§ Exercise description
Every entry below needs to be printed again exactly, with its pictures left out.

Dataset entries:
______________________________

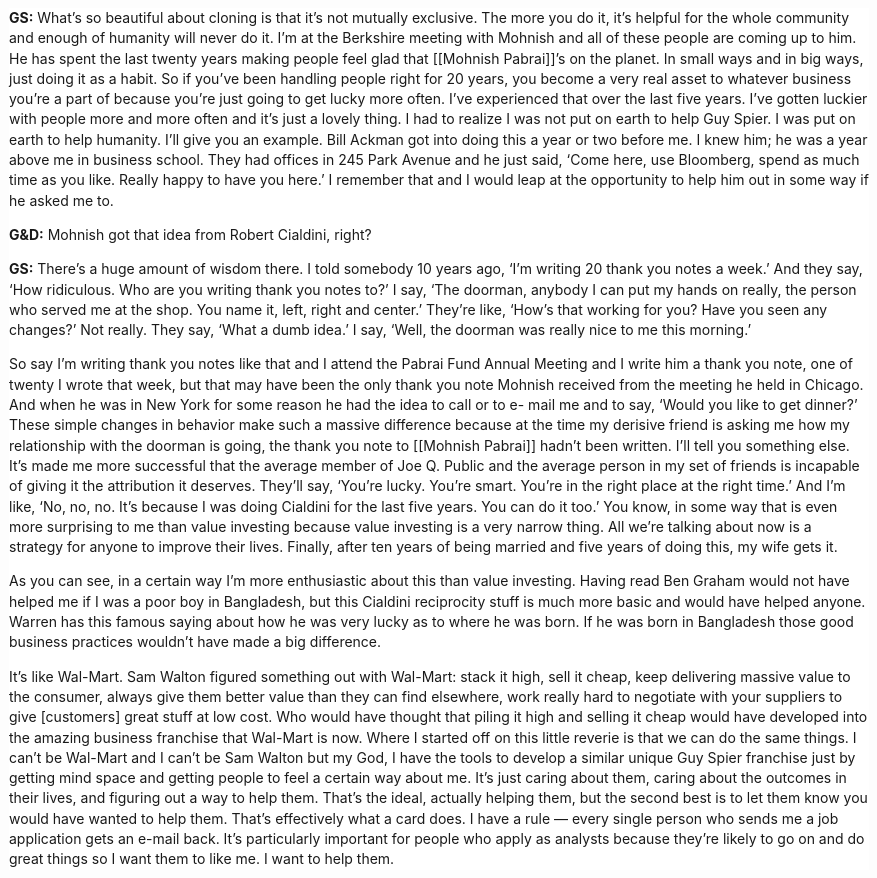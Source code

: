 **GS:** What’s so beautiful about cloning is that it’s not mutually exclusive. The more you do it, it’s helpful for the whole community and enough of humanity will never do it. I’m at the Berkshire meeting with Mohnish and all of these people are coming up to him. He has spent the last twenty years making people feel glad that [[Mohnish Pabrai]]’s on the planet. In small ways and in big ways, just doing it as a habit. So if you’ve been handling people right for 20 years, you become a very real asset to whatever business you’re a part of because you’re just going to get lucky more often. I’ve experienced that over the last five years. I’ve gotten luckier with people more and more often and it’s just a lovely thing. I had to realize I was not put on earth to help Guy Spier. I was put on earth to help humanity.
I’ll give you an example. Bill Ackman got into doing this a year or two before me. I knew him; he was a year above me in business school. They had offices in 245 Park Avenue and he just said, ‘Come here, use Bloomberg, spend as much time as you like. Really happy to have you here.’ I remember that and I would leap at the opportunity to help him out in some way if he asked me to.

**G&D:** Mohnish got that idea from Robert Cialdini, right?

**GS:** There’s a huge amount of wisdom there. I told somebody 10 years ago, ‘I’m writing 20 thank you notes a week.’ And they say, ‘How ridiculous. Who are you writing thank you notes to?’ I say, ‘The doorman, anybody I can put my hands on really, the person who served me at the shop. You name it, left, right and center.’ They’re like, ‘How’s that working for you? Have you seen any changes?’ Not really. They say, ‘What a dumb idea.’ I say, ‘Well, the doorman was really nice to me this morning.’

So say I’m writing thank you notes like that and I attend the Pabrai Fund Annual Meeting and I write him a thank you note, one of twenty I wrote that week, but that may have been the only thank you note Mohnish received from the meeting he held in Chicago. And when he was in New York for some reason he had the idea to call or to e- mail me and to say, ‘Would you like to get dinner?’ These simple changes in behavior make such a massive difference because at the time my derisive friend is asking me how my relationship with the doorman is going, the thank you note to [[Mohnish Pabrai]] hadn’t been written.
I’ll tell you something else. It’s made me more successful that the average member of Joe Q. Public and the average person in my set of friends is incapable of giving it the attribution it deserves. They’ll say, ‘You’re lucky. You’re smart. You’re in the right place at the right time.’ And I’m like, ‘No, no, no. It’s because I was doing Cialdini for the last five years. You can do it too.’ You know, in some way that is even more surprising to me than value investing because value investing is a very narrow thing. All we’re talking about now is a strategy for anyone to improve their lives. Finally, after ten years of being married and five years of doing this, my wife gets it.

As you can see, in a certain way I’m more enthusiastic about this than value investing. Having read Ben Graham would not have helped me if I was a poor boy in Bangladesh, but this Cialdini reciprocity stuff is much more basic and would have helped anyone. Warren has this famous saying about how he was very lucky as to where he was born. If he was born in Bangladesh those good business practices wouldn’t have made a big difference.

It’s like Wal-Mart. Sam Walton figured something out with Wal-Mart: stack it high, sell it cheap, keep delivering massive value to the consumer, always give them better value than they can find elsewhere, work really hard to negotiate with your suppliers to give [customers] great stuff at low cost. Who would have thought that piling it high and selling it cheap would have developed into the amazing business franchise that Wal-Mart is now. Where I started off on this little reverie is that we can do the same things. I can’t be Wal-Mart and I can’t be Sam Walton but my God, I have the tools to develop a similar unique Guy Spier franchise just by getting mind space and getting people to feel a certain way about me. It’s just caring about them, caring about the outcomes in their lives, and figuring out a way to help them. That’s the ideal, actually helping them, but the second best is to let them know you would have wanted to help them. That’s effectively what a card does. I have a rule — every single person who sends me a job application gets an e-mail back. It’s particularly important for people who apply as analysts because they’re likely to go on and do great things so I want them to like me. I want to help them.
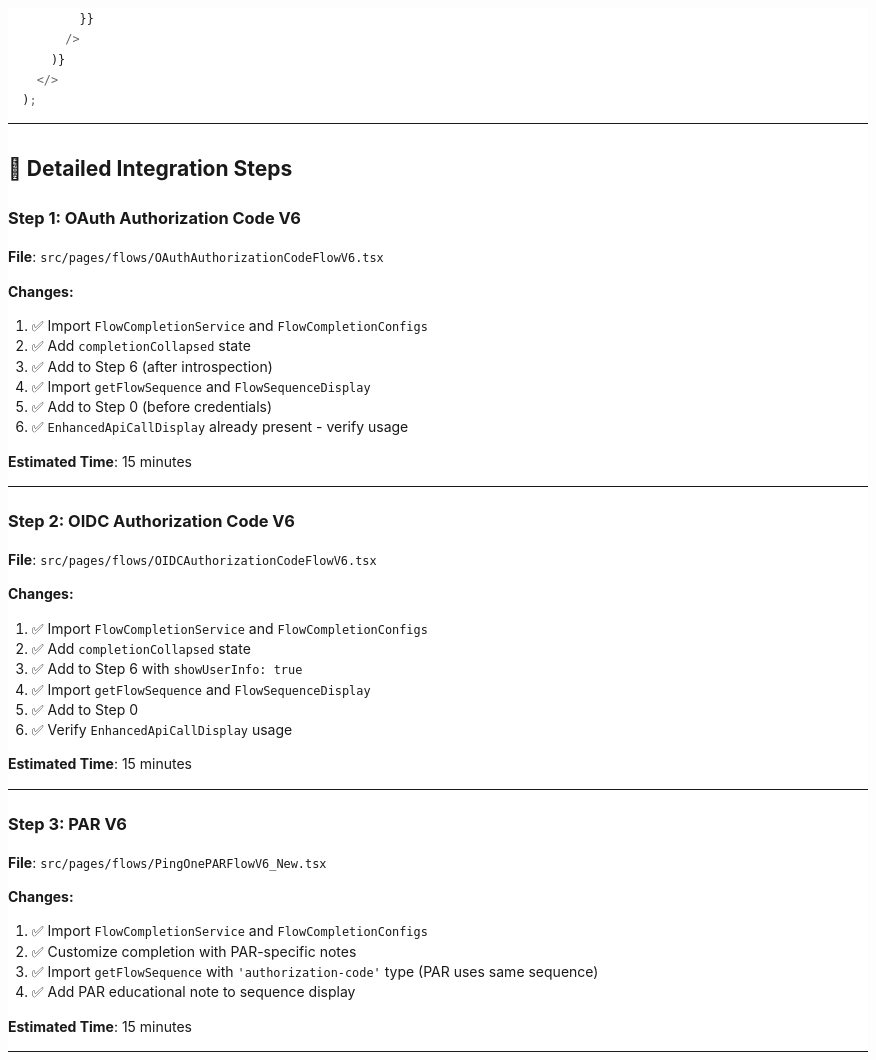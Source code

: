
 ```typescript
          }}
        />
      )}
    </>
  );
```

---

## 📝 Detailed Integration Steps

### **Step 1: OAuth Authorization Code V6**

**File**: `src/pages/flows/OAuthAuthorizationCodeFlowV6.tsx`

**Changes:**
1. ✅ Import `FlowCompletionService` and `FlowCompletionConfigs`
2. ✅ Add `completionCollapsed` state
3. ✅ Add to Step 6 (after introspection)
4. ✅ Import `getFlowSequence` and `FlowSequenceDisplay`
5. ✅ Add to Step 0 (before credentials)
6. ✅ `EnhancedApiCallDisplay` already present - verify usage

**Estimated Time**: 15 minutes

---

### **Step 2: OIDC Authorization Code V6**

**File**: `src/pages/flows/OIDCAuthorizationCodeFlowV6.tsx`

**Changes:**
1. ✅ Import `FlowCompletionService` and `FlowCompletionConfigs`
2. ✅ Add `completionCollapsed` state
3. ✅ Add to Step 6 with `showUserInfo: true`
4. ✅ Import `getFlowSequence` and `FlowSequenceDisplay`
5. ✅ Add to Step 0
6. ✅ Verify `EnhancedApiCallDisplay` usage

**Estimated Time**: 15 minutes

---

### **Step 3: PAR V6**

**File**: `src/pages/flows/PingOnePARFlowV6_New.tsx`

**Changes:**
1. ✅ Import `FlowCompletionService` and `FlowCompletionConfigs`
2. ✅ Customize completion with PAR-specific notes
3. ✅ Import `getFlowSequence` with `'authorization-code'` type (PAR uses same sequence)
4. ✅ Add PAR educational note to sequence display

**Estimated Time**: 15 minutes

---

______________________________

§ Output
Source code

: **GS:** What’s so beautiful about cloning is that it’s not mutually exclusive. The more you do it, it’s helpful for the whole community and enough of humanity will never do it. I’m at the Berkshire meeting with Mohnish and all of these people are coming up to him. He has spent the last twenty years making people feel glad that [[Mohnish Pabrai]]’s on the planet. In small ways and in big ways, just doing it as a habit. So if you’ve been handling people right for 20 years, you become a very real asset to whatever business you’re a part of because you’re just going to get lucky more often. I’ve experienced that over the last five years. I’ve gotten luckier with people more and more often and it’s just a lovely thing. I had to realize I was not put on earth to help Guy Spier. I was put on earth to help humanity.
I’ll give you an example. Bill Ackman got into doing this a year or two before me. I knew him; he was a year above me in business school. They had offices in 245 Park Avenue and he just said, ‘Come here, use Bloomberg, spend as much time as you like. Really happy to have you here.’ I remember that and I would leap at the opportunity to help him out in some way if he asked me to.

**G&D:** Mohnish got that idea from Robert Cialdini, right?

**GS:** There’s a huge amount of wisdom there. I told somebody 10 years ago, ‘I’m writing 20 thank you notes a week.’ And they say, ‘How ridiculous. Who are you writing thank you notes to?’ I say, ‘The doorman, anybody I can put my hands on really, the person who served me at the shop. You name it, left, right and center.’ They’re like, ‘How’s that working for you? Have you seen any changes?’ Not really. They say, ‘What a dumb idea.’ I say, ‘Well, the doorman was really nice to me this morning.’

So say I’m writing thank you notes like that and I attend the Pabrai Fund Annual Meeting and I write him a thank you note, one of twenty I wrote that week, but that may have been the only thank you note Mohnish received from the meeting he held in Chicago. And when he was in New York for some reason he had the idea to call or to e- mail me and to say, ‘Would you like to get dinner?’ These simple changes in behavior make such a massive difference because at the time my derisive friend is asking me how my relationship with the doorman is going, the thank you note to [[Mohnish Pabrai]] hadn’t been written.
I’ll tell you something else. It’s made me more successful that the average member of Joe Q. Public and the average person in my set of friends is incapable of giving it the attribution it deserves. They’ll say, ‘You’re lucky. You’re smart. You’re in the right place at the right time.’ And I’m like, ‘No, no, no. It’s because I was doing Cialdini for the last five years. You can do it too.’ You know, in some way that is even more surprising to me than value investing because value investing is a very narrow thing. All we’re talking about now is a strategy for anyone to improve their lives. Finally, after ten years of being married and five years of doing this, my wife gets it.

As you can see, in a certain way I’m more enthusiastic about this than value investing. Having read Ben Graham would not have helped me if I was a poor boy in Bangladesh, but this Cialdini reciprocity stuff is much more basic and would have helped anyone. Warren has this famous saying about how he was very lucky as to where he was born. If he was born in Bangladesh those good business practices wouldn’t have made a big difference.

It’s like Wal-Mart. Sam Walton figured something out with Wal-Mart: stack it high, sell it cheap, keep delivering massive value to the consumer, always give them better value than they can find elsewhere, work really hard to negotiate with your suppliers to give [customers] great stuff at low cost. Who would have thought that piling it high and selling it cheap would have developed into the amazing business franchise that Wal-Mart is now. Where I started off on this little reverie is that we can do the same things. I can’t be Wal-Mart and I can’t be Sam Walton but my God, I have the tools to develop a similar unique Guy Spier franchise just by getting mind space and getting people to feel a certain way about me. It’s just caring about them, caring about the outcomes in their lives, and figuring out a way to help them. That’s the ideal, actually helping them, but the second best is to let them know you would have wanted to help them. That’s effectively what a card does. I have a rule — every single person who sends me a job application gets an e-mail back. It’s particularly important for people who apply as analysts because they’re likely to go on and do great things so I want them to like me. I want to help them.
Source code

:
 ```typescript
          }}
        />
      )}
    </>
  );
```

---

## 📝 Detailed Integration Steps

### **Step 1: OAuth Authorization Code V6**

**File**: `src/pages/flows/OAuthAuthorizationCodeFlowV6.tsx`

**Changes:**
1. ✅ Import `FlowCompletionService` and `FlowCompletionConfigs`
2. ✅ Add `completionCollapsed` state
3. ✅ Add to Step 6 (after introspection)
4. ✅ Import `getFlowSequence` and `FlowSequenceDisplay`
5. ✅ Add to Step 0 (before credentials)
6. ✅ `EnhancedApiCallDisplay` already present - verify usage

**Estimated Time**: 15 minutes

---

### **Step 2: OIDC Authorization Code V6**

**File**: `src/pages/flows/OIDCAuthorizationCodeFlowV6.tsx`

**Changes:**
1. ✅ Import `FlowCompletionService` and `FlowCompletionConfigs`
2. ✅ Add `completionCollapsed` state
3. ✅ Add to Step 6 with `showUserInfo: true`
4. ✅ Import `getFlowSequence` and `FlowSequenceDisplay`
5. ✅ Add to Step 0
6. ✅ Verify `EnhancedApiCallDisplay` usage

**Estimated Time**: 15 minutes

---

### **Step 3: PAR V6**

**File**: `src/pages/flows/PingOnePARFlowV6_New.tsx`

**Changes:**
1. ✅ Import `FlowCompletionService` and `FlowCompletionConfigs`
2. ✅ Customize completion with PAR-specific notes
3. ✅ Import `getFlowSequence` with `'authorization-code'` type (PAR uses same sequence)
4. ✅ Add PAR educational note to sequence display

**Estimated Time**: 15 minutes

---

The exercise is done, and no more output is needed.